» **What to work on**: Copy out every line of the data that has the word "major" somewhere in it.

** Opening Task data block **

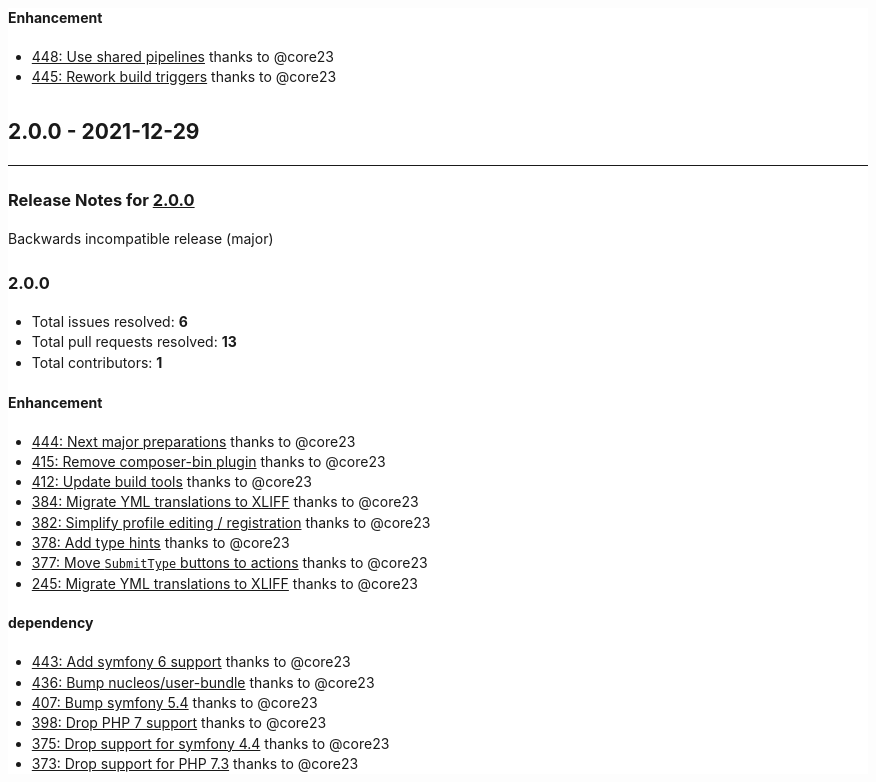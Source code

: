 #### Enhancement

 - [448: Use shared pipelines](https://github.com/nucleos/NucleosProfileBundle/pull/448) thanks to @core23
 - [445: Rework build triggers](https://github.com/nucleos/NucleosProfileBundle/pull/445) thanks to @core23

## 2.0.0 - 2021-12-29


-----

### Release Notes for [2.0.0](https://github.com/nucleos/NucleosProfileBundle/milestone/4)

Backwards incompatible release (major)

### 2.0.0

- Total issues resolved: **6**
- Total pull requests resolved: **13**
- Total contributors: **1**

#### Enhancement

 - [444: Next major preparations](https://github.com/nucleos/NucleosProfileBundle/pull/444) thanks to @core23
 - [415: Remove composer-bin plugin](https://github.com/nucleos/NucleosProfileBundle/pull/415) thanks to @core23
 - [412: Update build tools](https://github.com/nucleos/NucleosProfileBundle/pull/412) thanks to @core23
 - [384: Migrate YML translations to XLIFF](https://github.com/nucleos/NucleosProfileBundle/pull/384) thanks to @core23
 - [382: Simplify profile editing / registration](https://github.com/nucleos/NucleosProfileBundle/pull/382) thanks to @core23
 - [378: Add type hints](https://github.com/nucleos/NucleosProfileBundle/pull/378) thanks to @core23
 - [377: Move `SubmitType` buttons to actions](https://github.com/nucleos/NucleosProfileBundle/pull/377) thanks to @core23
 - [245: Migrate YML translations to XLIFF](https://github.com/nucleos/NucleosProfileBundle/issues/245) thanks to @core23

#### dependency

 - [443: Add symfony 6 support](https://github.com/nucleos/NucleosProfileBundle/pull/443) thanks to @core23
 - [436: Bump nucleos/user-bundle](https://github.com/nucleos/NucleosProfileBundle/pull/436) thanks to @core23
 - [407: Bump symfony 5.4](https://github.com/nucleos/NucleosProfileBundle/pull/407) thanks to @core23
 - [398: Drop PHP 7 support](https://github.com/nucleos/NucleosProfileBundle/pull/398) thanks to @core23
 - [375: Drop support for symfony 4.4](https://github.com/nucleos/NucleosProfileBundle/pull/375) thanks to @core23
 - [373: Drop support for PHP 7.3](https://github.com/nucleos/NucleosProfileBundle/pull/373) thanks to @core23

** Closing Task data block **

» **Solution to this task**:
Backwards incompatible release (major)
 - [444: Next major preparations](https://github.com/nucleos/NucleosProfileBundle/pull/444) thanks to @core23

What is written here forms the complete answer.